__Your goal__.
Count the lines in the entries below that mention the string "options", then write that number by itself.

Segment Start: Supplied data

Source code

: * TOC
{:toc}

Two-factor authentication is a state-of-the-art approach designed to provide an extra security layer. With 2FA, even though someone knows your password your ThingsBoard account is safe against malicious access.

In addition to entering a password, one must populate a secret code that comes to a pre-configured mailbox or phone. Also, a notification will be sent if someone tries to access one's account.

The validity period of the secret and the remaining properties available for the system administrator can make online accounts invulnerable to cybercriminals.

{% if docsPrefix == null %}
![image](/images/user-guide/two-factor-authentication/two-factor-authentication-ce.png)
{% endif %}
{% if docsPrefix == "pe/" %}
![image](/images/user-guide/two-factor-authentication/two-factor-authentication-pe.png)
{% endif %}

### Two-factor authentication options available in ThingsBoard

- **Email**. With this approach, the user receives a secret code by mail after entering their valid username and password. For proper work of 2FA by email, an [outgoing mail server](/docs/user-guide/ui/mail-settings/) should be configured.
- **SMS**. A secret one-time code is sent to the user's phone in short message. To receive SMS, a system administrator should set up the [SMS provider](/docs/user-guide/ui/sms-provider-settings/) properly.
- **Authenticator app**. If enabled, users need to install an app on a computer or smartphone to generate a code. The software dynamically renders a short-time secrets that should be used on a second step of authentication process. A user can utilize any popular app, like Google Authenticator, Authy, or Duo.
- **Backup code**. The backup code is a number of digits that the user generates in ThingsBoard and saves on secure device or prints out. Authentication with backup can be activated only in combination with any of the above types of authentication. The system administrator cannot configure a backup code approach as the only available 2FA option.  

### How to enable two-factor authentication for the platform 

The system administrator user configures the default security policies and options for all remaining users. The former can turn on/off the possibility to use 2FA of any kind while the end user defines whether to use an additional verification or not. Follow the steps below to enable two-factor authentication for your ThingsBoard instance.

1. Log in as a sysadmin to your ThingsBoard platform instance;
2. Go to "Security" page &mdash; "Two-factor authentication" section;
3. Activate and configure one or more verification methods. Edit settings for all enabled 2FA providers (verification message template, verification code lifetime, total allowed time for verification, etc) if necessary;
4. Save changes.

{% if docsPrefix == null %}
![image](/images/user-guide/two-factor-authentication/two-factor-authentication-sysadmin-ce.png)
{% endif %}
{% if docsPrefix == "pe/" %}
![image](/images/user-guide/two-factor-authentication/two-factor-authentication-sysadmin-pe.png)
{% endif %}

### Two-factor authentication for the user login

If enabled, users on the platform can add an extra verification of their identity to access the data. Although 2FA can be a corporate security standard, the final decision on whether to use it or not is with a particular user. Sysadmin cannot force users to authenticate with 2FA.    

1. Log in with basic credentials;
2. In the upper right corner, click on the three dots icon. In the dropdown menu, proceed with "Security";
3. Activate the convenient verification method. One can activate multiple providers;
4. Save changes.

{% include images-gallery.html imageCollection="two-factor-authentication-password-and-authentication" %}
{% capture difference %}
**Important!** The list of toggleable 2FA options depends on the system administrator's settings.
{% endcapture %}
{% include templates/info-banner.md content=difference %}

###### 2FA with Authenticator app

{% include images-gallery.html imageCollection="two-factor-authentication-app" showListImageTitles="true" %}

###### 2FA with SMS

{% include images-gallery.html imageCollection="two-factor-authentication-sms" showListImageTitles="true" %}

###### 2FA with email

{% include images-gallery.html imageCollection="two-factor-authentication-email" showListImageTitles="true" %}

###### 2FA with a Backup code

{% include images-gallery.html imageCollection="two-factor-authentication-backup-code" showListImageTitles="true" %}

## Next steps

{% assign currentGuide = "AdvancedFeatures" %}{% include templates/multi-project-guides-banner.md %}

Segment End: Supplied data

__Solution for this exercise__.
3